Scan the listing below for the word "clickCtrl", then copy each line that has it.
=== Data ===
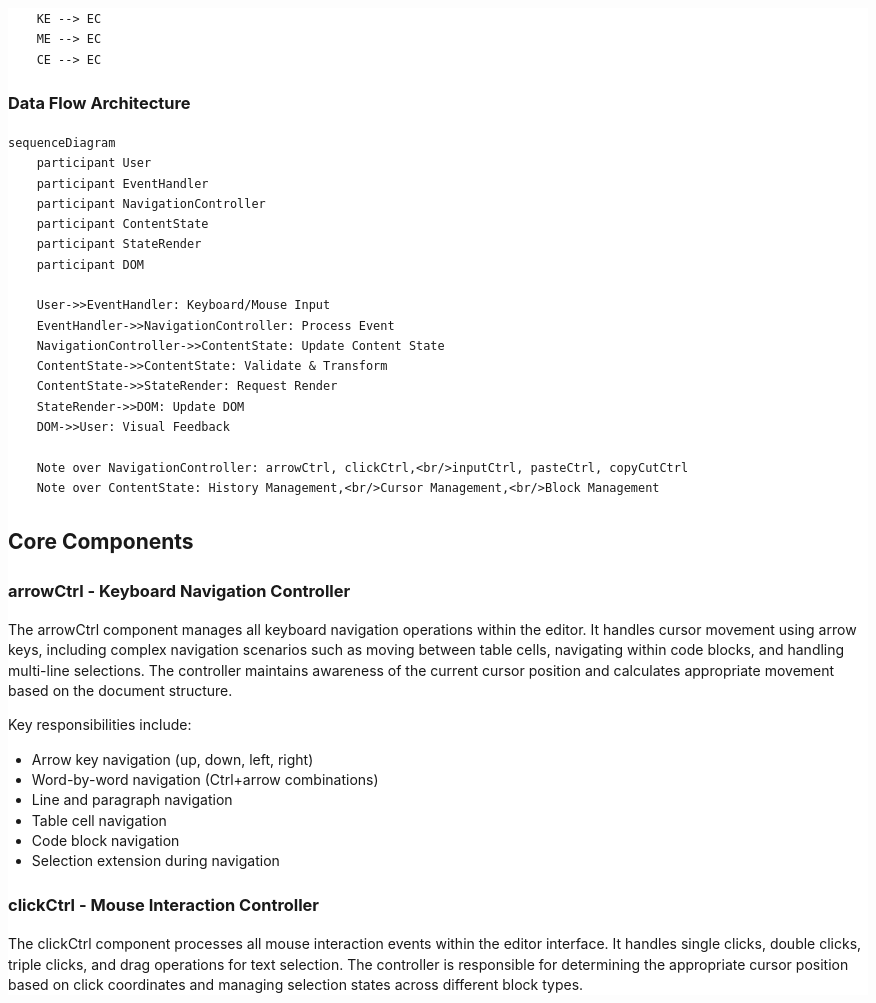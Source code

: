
 ```mermaid
    KE --> EC
    ME --> EC
    CE --> EC
```

### Data Flow Architecture

```mermaid
sequenceDiagram
    participant User
    participant EventHandler
    participant NavigationController
    participant ContentState
    participant StateRender
    participant DOM
    
    User->>EventHandler: Keyboard/Mouse Input
    EventHandler->>NavigationController: Process Event
    NavigationController->>ContentState: Update Content State
    ContentState->>ContentState: Validate & Transform
    ContentState->>StateRender: Request Render
    StateRender->>DOM: Update DOM
    DOM->>User: Visual Feedback
    
    Note over NavigationController: arrowCtrl, clickCtrl,<br/>inputCtrl, pasteCtrl, copyCutCtrl
    Note over ContentState: History Management,<br/>Cursor Management,<br/>Block Management
```

## Core Components

### arrowCtrl - Keyboard Navigation Controller

The arrowCtrl component manages all keyboard navigation operations within the editor. It handles cursor movement using arrow keys, including complex navigation scenarios such as moving between table cells, navigating within code blocks, and handling multi-line selections. The controller maintains awareness of the current cursor position and calculates appropriate movement based on the document structure.

Key responsibilities include:
- Arrow key navigation (up, down, left, right)
- Word-by-word navigation (Ctrl+arrow combinations)
- Line and paragraph navigation
- Table cell navigation
- Code block navigation
- Selection extension during navigation

### clickCtrl - Mouse Interaction Controller

The clickCtrl component processes all mouse interaction events within the editor interface. It handles single clicks, double clicks, triple clicks, and drag operations for text selection. The controller is responsible for determining the appropriate cursor position based on click coordinates and managing selection states across different block types.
===
Expected answer =>
    Note over NavigationController: arrowCtrl, clickCtrl,<br/>inputCtrl, pasteCtrl, copyCutCtrl
### clickCtrl - Mouse Interaction Controller
The clickCtrl component processes all mouse interaction events within the editor interface. It handles single clicks, double clicks, triple clicks, and drag operations for text selection. The controller is responsible for determining the appropriate cursor position based on click coordinates and managing selection states across different block types.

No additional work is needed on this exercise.